**What is expected**: The answer must consist only of the lines from the line with "587 | Lotus" to the line with "Vibe (American team)", both included, exactly as they stand below.

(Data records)

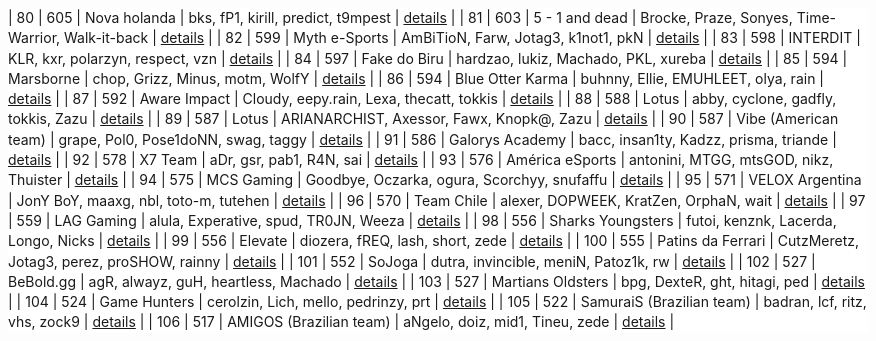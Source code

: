 | 80       |    605 | Nova holanda                      | bks, fP1, kirill, predict, t9mpest                | [details](details/2025_03_01/0372--nova_holanda--bks-fp1-kirill-predict-t9mpest.md)                          |
| 81       |    603 | 5 - 1 and dead                    | Brocke, Praze, Sonyes, Time-Warrior, Walk-it-back | [details](details/2025_03_01/0377--5_-_1_and_dead--brocke-praze-sonyes-time-warrior-walk-it-back.md)         |
| 82       |    599 | Myth e-Sports                     | AmBiTioN, Farw, Jotag3, k1not1, pkN               | [details](details/2025_03_01/0380--myth_e-sports--ambition-farw-jotag3-k1not1-pkn.md)                        |
| 83       |    598 | INTERDIT                          | KLR, kxr, polarzyn, respect, vzn                  | [details](details/2025_03_01/0382--interdit--klr-kxr-polarzyn-respect-vzn.md)                                |
| 84       |    597 | Fake do Biru                      | hardzao, lukiz, Machado, PKL, xureba              | [details](details/2025_03_01/0383--fake_do_biru--hardzao-lukiz-machado-pkl-xureba.md)                        |
| 85       |    594 | Marsborne                         | chop, Grizz, Minus, motm, WolfY                   | [details](details/2025_03_01/0386--marsborne--chop-grizz-minus-motm-wolfy.md)                                |
| 86       |    594 | Blue Otter Karma                  | buhnny, Ellie, EMUHLEET, olya, rain               | [details](details/2025_03_01/0388--blue_otter_karma--buhnny-ellie-emuhleet-olya-rain.md)                     |
| 87       |    592 | Aware Impact                      | Cloudy, eepy.rain, Lexa, thecatt, tokkis          | [details](details/2025_03_01/0392--aware_impact--cloudy-eepy_rain-lexa-thecatt-tokkis.md)                    |
| 88       |    588 | Lotus                             | abby, cyclone, gadfly, tokkis, Zazu               | [details](details/2025_03_01/0398--lotus--abby-cyclone-gadfly-tokkis-zazu.md)                                |
| 89       |    587 | Lotus                             | ARIANARCHIST, Axessor, Fawx, Knopk@, Zazu         | [details](details/2025_03_01/0400--lotus--arianarchist-axessor-fawx-knopk_-zazu.md)                          |
| 90       |    587 | Vibe (American team)              | grape, Pol0, Pose1doNN, swag, taggy               | [details](details/2025_03_01/0402--vibe__american_team_--grape-pol0-pose1donn-swag-taggy.md)                 |
| 91       |    586 | Galorys Academy                   | bacc, insan1ty, Kadzz, prisma, triande            | [details](details/2025_03_01/0403--galorys_academy--bacc-insan1ty-kadzz-prisma-triande.md)                   |
| 92       |    578 | X7 Team                           | aDr, gsr, pab1, R4N, sai                          | [details](details/2025_03_01/0410--x7_team--adr-gsr-pab1-r4n-sai.md)                                         |
| 93       |    576 | América eSports                   | antonini, MTGG, mtsGOD, nikz, Thuister            | [details](details/2025_03_01/0412--am_rica_esports--antonini-mtgg-mtsgod-nikz-thuister.md)                   |
| 94       |    575 | MCS Gaming                        | Goodbye, Oczarka, ogura, Scorchyy, snufaffu       | [details](details/2025_03_01/0416--mcs_gaming--goodbye-oczarka-ogura-scorchyy-snufaffu.md)                   |
| 95       |    571 | VELOX Argentina                   | JonY BoY, maaxg, nbl, toto-m, tutehen             | [details](details/2025_03_01/0421--velox_argentina--jony_boy-maaxg-nbl-toto-m-tutehen.md)                    |
| 96       |    570 | Team Chile                        | alexer, DOPWEEK, KratZen, OrphaN, wait            | [details](details/2025_03_01/0423--team_chile--alexer-dopweek-kratzen-orphan-wait.md)                        |
| 97       |    559 | LAG Gaming                        | alula, Experative, spud, TR0JN, Weeza             | [details](details/2025_03_01/0436--lag_gaming--alula-experative-spud-tr0jn-weeza.md)                         |
| 98       |    556 | Sharks Youngsters                 | futoi, kenznk, Lacerda, Longo, Nicks              | [details](details/2025_03_01/0440--sharks_youngsters--futoi-kenznk-lacerda-longo-nicks.md)                   |
| 99       |    556 | Elevate                           | diozera, fREQ, lash, short, zede                  | [details](details/2025_03_01/0441--elevate--diozera-freq-lash-short-zede.md)                                 |
| 100      |    555 | Patins da Ferrari                 | CutzMeretz, Jotag3, perez, proSHOW, rainny        | [details](details/2025_03_01/0442--patins_da_ferrari--cutzmeretz-jotag3-perez-proshow-rainny.md)             |
| 101      |    552 | SoJoga                            | dutra, invincible, meniN, Patoz1k, rw             | [details](details/2025_03_01/0445--sojoga--dutra-invincible-menin-patoz1k-rw.md)                             |
| 102      |    527 | BeBold.gg                         | agR, alwayz, guH, heartless, Machado              | [details](details/2025_03_01/0461--bebold_gg--agr-alwayz-guh-heartless-machado.md)                           |
| 103      |    527 | Martians Oldsters                 | bpg, DexteR, ght, hitagi, ped                     | [details](details/2025_03_01/0462--martians_oldsters--bpg-dexter-ght-hitagi-ped.md)                          |
| 104      |    524 | Game Hunters                      | cerolzin, Lich, mello, pedrinzy, prt              | [details](details/2025_03_01/0467--game_hunters--cerolzin-lich-mello-pedrinzy-prt.md)                        |
| 105      |    522 | SamuraiS (Brazilian team)         | badran, lcf, ritz, vhs, zock9                     | [details](details/2025_03_01/0470--samurais__brazilian_team_--badran-lcf-ritz-vhs-zock9.md)                  |
| 106      |    517 | AMIGOS (Brazilian team)           | aNgelo, doiz, mid1, Tineu, zede                   | [details](details/2025_03_01/0476--amigos__brazilian_team_--angelo-doiz-mid1-tineu-zede.md)                  |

**Solution to the exercise**:
| 89       |    587 | Lotus                             | ARIANARCHIST, Axessor, Fawx, Knopk@, Zazu         | [details](details/2025_03_01/0400--lotus--arianarchist-axessor-fawx-knopk_-zazu.md)                          |
| 90       |    587 | Vibe (American team)              | grape, Pol0, Pose1doNN, swag, taggy               | [details](details/2025_03_01/0402--vibe__american_team_--grape-pol0-pose1donn-swag-taggy.md)                 |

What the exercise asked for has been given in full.